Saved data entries
========================================================================

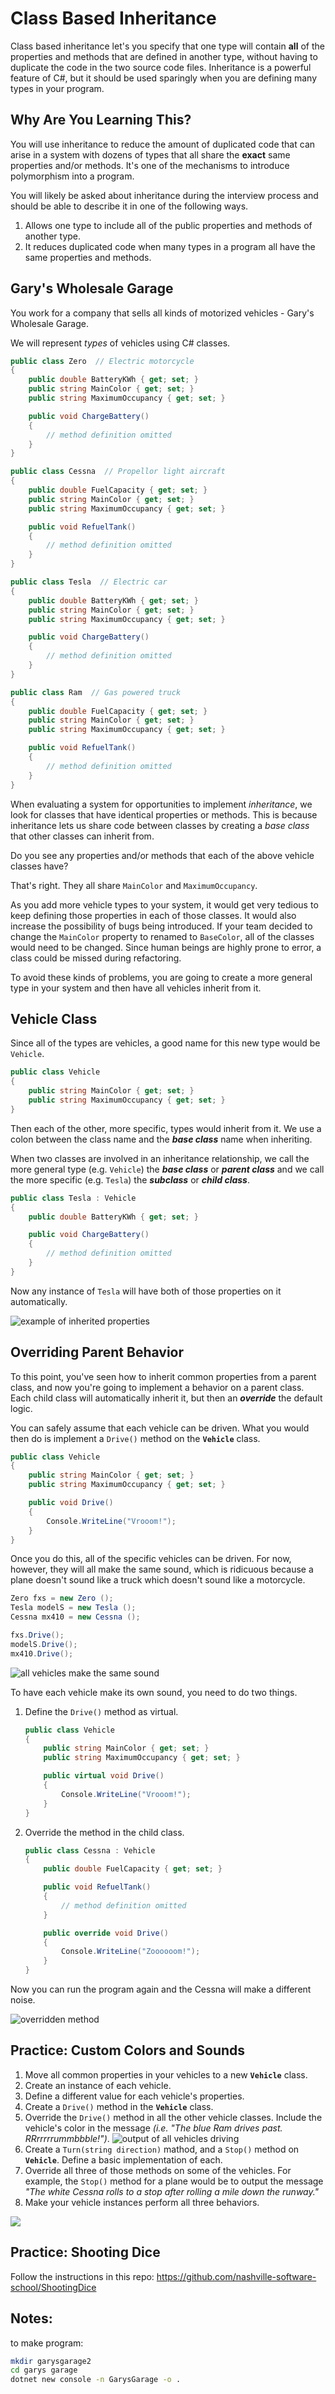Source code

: # Class Based Inheritance

Class based inheritance let's you specify that one type will contain **all** of the properties and methods that are defined in another type, without having to duplicate the code in the two source code files. Inheritance is a powerful feature of C#, but it should be used sparingly when you are defining many types in your program.

## Why Are You Learning This?

You will use inheritance to reduce the amount of duplicated code that can arise in a system with dozens of types that all share the **exact** same properties and/or methods. It's one of the mechanisms to introduce polymorphism into a program.

You will likely be asked about inheritance during the interview process and should be able to describe it in one of the following ways.

1. Allows one type to include all of the public properties and methods of another type.
1. It reduces duplicated code when many types in a program all have the same properties and methods.

## Gary's Wholesale Garage

You work for a company that sells all kinds of motorized vehicles - Gary's Wholesale Garage.

We will represent _types_ of vehicles using C# classes.

```cs
public class Zero  // Electric motorcycle
{
    public double BatteryKWh { get; set; }
    public string MainColor { get; set; }
    public string MaximumOccupancy { get; set; }

    public void ChargeBattery()
    {
        // method definition omitted
    }
}
```

```cs
public class Cessna  // Propellor light aircraft
{
    public double FuelCapacity { get; set; }
    public string MainColor { get; set; }
    public string MaximumOccupancy { get; set; }

    public void RefuelTank()
    {
        // method definition omitted
    }
}
```

```cs
public class Tesla  // Electric car
{
    public double BatteryKWh { get; set; }
    public string MainColor { get; set; }
    public string MaximumOccupancy { get; set; }

    public void ChargeBattery()
    {
        // method definition omitted
    }
}
```

```cs
public class Ram  // Gas powered truck
{
    public double FuelCapacity { get; set; }
    public string MainColor { get; set; }
    public string MaximumOccupancy { get; set; }

    public void RefuelTank()
    {
        // method definition omitted
    }
}
```

When evaluating a system for opportunities to implement _inheritance_, we look for classes that have identical properties or methods. This is because inheritance lets us share code between classes by creating a _base class_ that other classes can inherit from.

Do you see any properties and/or methods that each of the above vehicle classes have?

That's right. They all share `MainColor` and `MaximumOccupancy`.

As you add more vehicle types to your system, it would get very tedious to keep defining those properties in each of those classes. It would also increase the possibility of bugs being introduced. If your team decided to change the `MainColor` property to renamed to `BaseColor`, all of the classes would need to be changed. Since human beings are highly prone to error, a class could be missed during refactoring.

To avoid these kinds of problems, you are going to create a more general type in your system and then have all vehicles inherit from it.

## Vehicle Class

Since all of the types are vehicles, a good name for this new type would be `Vehicle`.

```cs
public class Vehicle
{
    public string MainColor { get; set; }
    public string MaximumOccupancy { get; set; }
}
```

Then each of the other, more specific, types would inherit from it. We use a colon between the class name and the _**base class**_ name when inheriting.

When two classes are involved in an inheritance relationship, we call the more general type (e.g. `Vehicle`) the _**base class**_ or _**parent class**_ and we call the more specific (e.g. `Tesla`) the _**subclass**_ or _**child class**_.

```cs
public class Tesla : Vehicle
{
    public double BatteryKWh { get; set; }

    public void ChargeBattery()
    {
        // method definition omitted
    }
}
```

Now any instance of `Tesla` will have both of those properties on it automatically.

![example of inherited properties](https://i.imgur.com/ZURisVS.gif)


## Overriding Parent Behavior

To this point, you've seen how to inherit common properties from a parent class, and now you're going to implement a behavior on a parent class. Each child class will automatically inherit it, but then an **_override_** the default logic.

You can safely assume that each vehicle can be driven. What you would then do is implement a `Drive()` method on the **`Vehicle`** class.

```cs
public class Vehicle
{
    public string MainColor { get; set; }
    public string MaximumOccupancy { get; set; }

    public void Drive()
    {
        Console.WriteLine("Vrooom!");
    }
}
```

Once you do this, all of the specific vehicles can be driven. For now, however, they will all make the same sound, which is ridicuous because a plane doesn't sound like a truck which doesn't sound like a motorcycle.

```cs
Zero fxs = new Zero ();
Tesla modelS = new Tesla ();
Cessna mx410 = new Cessna ();

fxs.Drive();
modelS.Drive();
mx410.Drive();
```

![all vehicles make the same sound](./images/non-overridden-method.gif)

To have each vehicle make its own sound, you need to do two things.

1. Define the `Drive()` method as virtual.

   ```cs
   public class Vehicle
   {
       public string MainColor { get; set; }
       public string MaximumOccupancy { get; set; }

       public virtual void Drive()
       {
           Console.WriteLine("Vrooom!");
       }
   }
   ```

1. Override the method in the child class.

   ```cs
   public class Cessna : Vehicle
   {
       public double FuelCapacity { get; set; }

       public void RefuelTank()
       {
           // method definition omitted
       }

       public override void Drive()
       {
           Console.WriteLine("Zoooooom!");
       }
   }
   ```

Now you can run the program again and the Cessna will make a different noise.

![overridden method](./images/overridden-method.gif)

## Practice: Custom Colors and Sounds

1. Move all common properties in your vehicles to a new **`Vehicle`** class.
1. Create an instance of each vehicle.
1. Define a different value for each vehicle's properties.
1. Create a `Drive()` method in the **`Vehicle`** class.
1. Override the `Drive()` method in all the other vehicle classes. Include the vehicle's color in the message _(i.e. "The blue Ram drives past. RRrrrrrummbbble!")_.
   ![output of all vehicles driving](./images/all-vehicles-driving.gif)
1. Create a `Turn(string direction)` mathod, and a `Stop()` method on **`Vehicle`**. Define a basic implementation of each.
1. Override all three of those methods on some of the vehicles. For example, the `Stop()` method for a plane would be to output the message _"The white Cessna rolls to a stop after rolling a mile down the runway."_
1. Make your vehicle instances perform all three behaviors.

![](./images/inheritance-vehicles-drive.gif)

## Practice: Shooting Dice

Follow the instructions in this repo: https://github.com/nashville-software-school/ShootingDice

## Notes:

to make program:
```sh
mkdir garysgarage2
cd garys garage 
dotnet new console -n GarysGarage -o .
```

========================================================================

From the records above, reproduce exactly the lines from the one with "of inherited properties](https://i.imgur.com/ZURisVS.gif)" to the one with "the same sound](./images/non-overridden-method.gif)", both included, and no others.

![example of inherited properties](https://i.imgur.com/ZURisVS.gif)


## Overriding Parent Behavior

To this point, you've seen how to inherit common properties from a parent class, and now you're going to implement a behavior on a parent class. Each child class will automatically inherit it, but then an **_override_** the default logic.

You can safely assume that each vehicle can be driven. What you would then do is implement a `Drive()` method on the **`Vehicle`** class.

```cs
public class Vehicle
{
    public string MainColor { get; set; }
    public string MaximumOccupancy { get; set; }

    public void Drive()
    {
        Console.WriteLine("Vrooom!");
    }
}
```

Once you do this, all of the specific vehicles can be driven. For now, however, they will all make the same sound, which is ridicuous because a plane doesn't sound like a truck which doesn't sound like a motorcycle.

```cs
Zero fxs = new Zero ();
Tesla modelS = new Tesla ();
Cessna mx410 = new Cessna ();

fxs.Drive();
modelS.Drive();
mx410.Drive();
```

![all vehicles make the same sound](./images/non-overridden-method.gif)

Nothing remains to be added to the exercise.